What the task asks >> Search the entries for lines that contain the word "running", and report each one found.

Information supplied >>
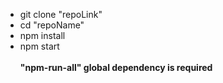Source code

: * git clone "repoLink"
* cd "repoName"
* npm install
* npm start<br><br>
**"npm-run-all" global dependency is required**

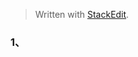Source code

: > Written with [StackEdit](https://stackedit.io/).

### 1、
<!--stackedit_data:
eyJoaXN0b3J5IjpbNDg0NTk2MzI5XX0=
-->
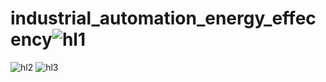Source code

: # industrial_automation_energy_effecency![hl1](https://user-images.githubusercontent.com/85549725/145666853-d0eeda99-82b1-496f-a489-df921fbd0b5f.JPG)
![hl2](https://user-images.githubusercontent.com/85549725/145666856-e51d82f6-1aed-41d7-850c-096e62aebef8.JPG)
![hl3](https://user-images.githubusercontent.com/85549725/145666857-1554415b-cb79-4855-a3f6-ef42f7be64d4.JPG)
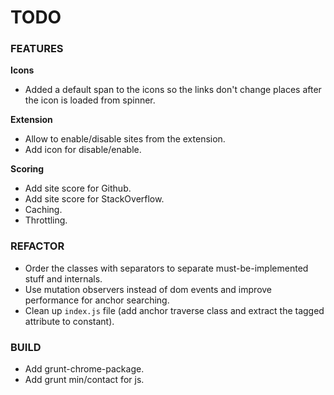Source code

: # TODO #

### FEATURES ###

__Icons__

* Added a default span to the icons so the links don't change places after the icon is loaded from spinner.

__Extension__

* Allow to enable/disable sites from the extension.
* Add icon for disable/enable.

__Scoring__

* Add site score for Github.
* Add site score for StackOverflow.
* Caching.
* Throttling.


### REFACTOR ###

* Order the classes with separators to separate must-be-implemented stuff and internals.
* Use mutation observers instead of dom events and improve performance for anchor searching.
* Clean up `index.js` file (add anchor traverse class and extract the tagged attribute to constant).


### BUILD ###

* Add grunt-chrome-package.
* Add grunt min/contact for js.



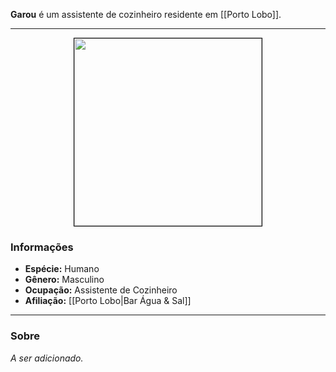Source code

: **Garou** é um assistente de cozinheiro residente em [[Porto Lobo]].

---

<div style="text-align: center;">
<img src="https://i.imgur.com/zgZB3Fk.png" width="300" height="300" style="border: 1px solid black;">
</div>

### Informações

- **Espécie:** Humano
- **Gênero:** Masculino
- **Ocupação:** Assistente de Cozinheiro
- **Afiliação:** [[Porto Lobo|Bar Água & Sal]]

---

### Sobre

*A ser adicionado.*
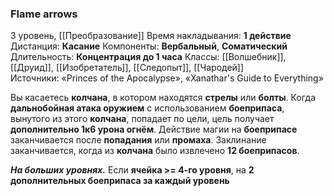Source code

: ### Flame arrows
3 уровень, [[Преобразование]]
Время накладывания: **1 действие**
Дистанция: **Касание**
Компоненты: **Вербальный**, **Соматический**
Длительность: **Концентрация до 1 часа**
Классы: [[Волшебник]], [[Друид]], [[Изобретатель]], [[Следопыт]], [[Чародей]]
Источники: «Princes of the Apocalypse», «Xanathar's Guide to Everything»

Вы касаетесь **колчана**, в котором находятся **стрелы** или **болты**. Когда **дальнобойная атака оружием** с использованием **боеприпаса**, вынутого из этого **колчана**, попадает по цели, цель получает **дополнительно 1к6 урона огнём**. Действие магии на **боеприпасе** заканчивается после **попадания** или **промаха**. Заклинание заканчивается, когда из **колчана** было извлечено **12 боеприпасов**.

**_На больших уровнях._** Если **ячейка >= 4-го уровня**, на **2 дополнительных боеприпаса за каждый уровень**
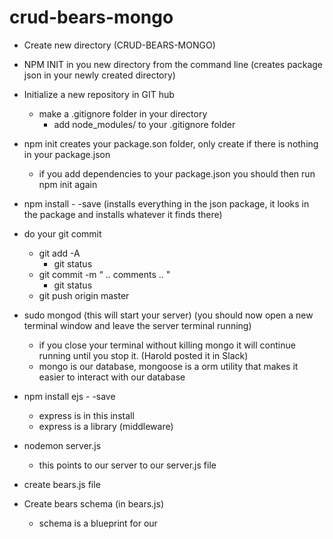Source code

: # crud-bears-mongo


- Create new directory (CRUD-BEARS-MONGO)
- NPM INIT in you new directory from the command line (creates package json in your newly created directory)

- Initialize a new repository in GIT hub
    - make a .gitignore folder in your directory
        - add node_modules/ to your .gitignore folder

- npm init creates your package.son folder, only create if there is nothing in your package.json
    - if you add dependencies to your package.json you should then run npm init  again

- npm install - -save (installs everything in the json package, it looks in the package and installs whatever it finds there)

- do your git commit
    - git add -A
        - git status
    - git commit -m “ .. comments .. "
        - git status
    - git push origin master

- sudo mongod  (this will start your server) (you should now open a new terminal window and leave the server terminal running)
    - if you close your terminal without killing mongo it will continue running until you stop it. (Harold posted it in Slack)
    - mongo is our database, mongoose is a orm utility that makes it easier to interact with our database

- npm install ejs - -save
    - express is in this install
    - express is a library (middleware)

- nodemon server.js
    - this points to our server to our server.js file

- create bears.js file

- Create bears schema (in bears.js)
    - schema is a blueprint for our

Result of this exercise >>
- sudo mongod  (this will start your server) (you should now open a new terminal window and leave the server terminal running)
    - if you close your terminal without killing mongo it will continue running until you stop it. (Harold posted it in Slack)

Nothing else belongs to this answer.